On Thursday I attended a community forum about our local animal shelter, the Rockingham-Harrisonburg SPCA. For years many local folks have been pushing to get this shelter to adopt modern practices which would save more lives. The R-H SPCA has a much higher “euthanasia” rate than many surrounding animal shelters of similar size, type and resources.

At the forum the room was packed, and stories about the shelter’s insularity, apathy, and apparent incompetence poured out. Several former volunteers spoke out, as did well-respected rescue groups the shelter refuses to work with.

The room was electrified when a former employee (who left to go to school) spoke about the dog manager. She stated that the dog manager is abusive toward many of the dogs in her “care”, cursing them and deliberately trying to incite aggression from them so she can label them “dangerous” and put them down.

Why is this being allowed to happen? Why has this employee not been fired?

I think it’s because doing an inhumane job as a routine brutalizes the person doing it. This shelter has had such a high kill rate for so many years, that the workers have become hardened to suffering and death. With so many other shelters now saving over 90% of their animals, people whose compassion hasn’t been stunted can’t work at a high-kill shelter like this one for long.

PETA, an organization I used to respect, turns out to have this weird, cultish “kill-them-to-save-them” mentality about companion animals. I didn’t believe this when I first heard it, but I have since done my homework and it is true – they pick up or take in healthy cats and dogs, make no attempt to adopt them out, and kill 90% of them. The reasoning seems to be that death is preferable to the “slavery” of living as a pet. To date, PETA has been doing this with impunity.

If an individual kills a cat or a dog for no reason, that person can get jail time. But if a Virginia shelter does it, it’s no problem. Shelters don’t have to have adoptions as their goal. Strays can be killed after a legal holding period. Animals surrendered by their owners can be killed immediately; no waiting period or reason required.

Or rather, this was the case until 2015.

Up until last year, this is how “Private Animal Shelter” was defined in Virginia law:

2014 “a building… that is used to contain a primary enclosure or enclosures in which animals are housed or kept. (perfectly fine to “euthanize” every animal, no homes need be found).

Animal advocates got this law changed in 2015, so it now reads:

2015: “a facility operated for the purpose of finding permanent adoptive homes for animals that is used to house or contain animals… (what most of us think of as a shelter).

This change got PETA all upset. Now amendments have been proposed to take the teeth back out of this new protective law.

House Bills 156 (HB156) and HB 340 propose this change (in italics) to the Virginia Animal Laws:

2016: “a facility operated for the purpose of finding permanent adoptive homes for animals – or for any other purpose authorized under this chapter (creating wriggle room for not bothering with adoptions.)

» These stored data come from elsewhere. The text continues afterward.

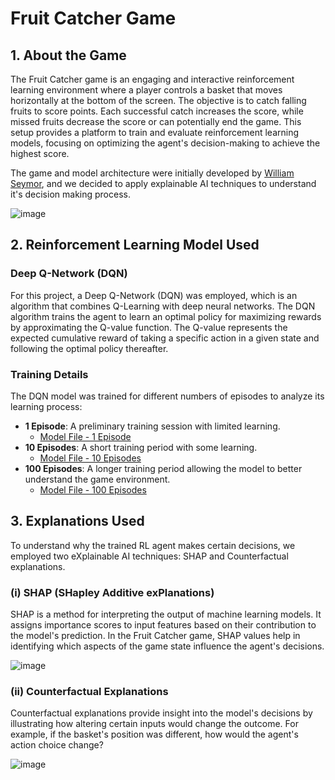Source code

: # Fruit Catcher Game

## 1. About the Game

The Fruit Catcher game is an engaging and interactive reinforcement learning environment where a player controls a basket that moves horizontally at the bottom of the screen. The objective is to catch falling fruits to score points. Each successful catch increases the score, while missed fruits decrease the score or can potentially end the game. This setup provides a platform to train and evaluate reinforcement learning models, focusing on optimizing the agent's decision-making to achieve the highest score.

The game and model architecture were initially developed by [William Seymor](https://medium.com/@www.seymour/training-an-ai-to-play-a-game-using-deep-reinforcement-learning-b63534cfdecd), and we decided to apply explainable AI techniques to understand it's decision making process.

![image](https://github.com/user-attachments/assets/1108b0bb-e90f-48f2-9167-48611105905d)  <!-- Replace 'link_to_game_image_here' with the actual URL for the game image in your repository -->

## 2. Reinforcement Learning Model Used

### Deep Q-Network (DQN)

For this project, a Deep Q-Network (DQN) was employed, which is an algorithm that combines Q-Learning with deep neural networks. The DQN algorithm trains the agent to learn an optimal policy for maximizing rewards by approximating the Q-value function. The Q-value represents the expected cumulative reward of taking a specific action in a given state and following the optimal policy thereafter.

### Training Details

The DQN model was trained for different numbers of episodes to analyze its learning process:
- **1 Episode**: A preliminary training session with limited learning.
  - [Model File - 1 Episode](Explanations/models/Fruit_Catcher.h5)
- **10 Episodes**: A short training period with some learning.
  - [Model File - 10 Episodes](Explanations/models/FruitCatcher10.h5)
- **100 Episodes**: A longer training period allowing the model to better understand the game environment.
  - [Model File - 100 Episodes](Explanations/models/FruitCatcher100.h5)


## 3. Explanations Used

To understand why the trained RL agent makes certain decisions, we employed two eXplainable AI techniques: SHAP and Counterfactual explanations.

### (i) SHAP (SHapley Additive exPlanations)

SHAP is a method for interpreting the output of machine learning models. It assigns importance scores to input features based on their contribution to the model's prediction. In the Fruit Catcher game, SHAP values help in identifying which aspects of the game state influence the agent's decisions.

![image](https://github.com/user-attachments/assets/e23715aa-fda7-4083-ad11-d9421551e9ef)  <!-- Replace 'link_to_shap_image_here' with the actual URL for the SHAP explanation image in your repository -->

### (ii) Counterfactual Explanations

Counterfactual explanations provide insight into the model's decisions by illustrating how altering certain inputs would change the outcome. For example, if the basket's position was different, how would the agent's action choice change?

![image](https://github.com/user-attachments/assets/84e5d016-a8d4-4e5d-8940-9c249bc704ad)  <!-- Replace 'link_to_counterfactual_image_here' with the actual URL for the Counterfactual explanation image in your repository -->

To further bolster a shelter’s ability to do whatever they want, also proposed is:

House Bill 157 (HB157) further amending the Virginia Animal Code:

Any new guideline that the State sets for protection of shelter animals:

shall not have the force of law

and

A guidance document shall not be the basis for issuance or denial of an approval letter for the operation of a private animal shelter. (In other words, any new protection regulations enacted don’t have to be followed by a shelter.)

It is beyond belief to me that PETA would consider it “ethical treatment of animals” to kill healthy, adoptable dogs and cats.

But PETA is not alone. My local shelter, the Rockingham-Harrisonburg SPCA, is run by Anne Anderson, who is on the steering committee for a group called the Virginia Alliance of Animal Shelters (VAAS), (not to be confused with the Virginia Federation of Humane Societies). The group subscribes to the inaccurate and outdated notion that any group saving 90% or more of its animals does so because it “picks and chooses” the animals it takes in.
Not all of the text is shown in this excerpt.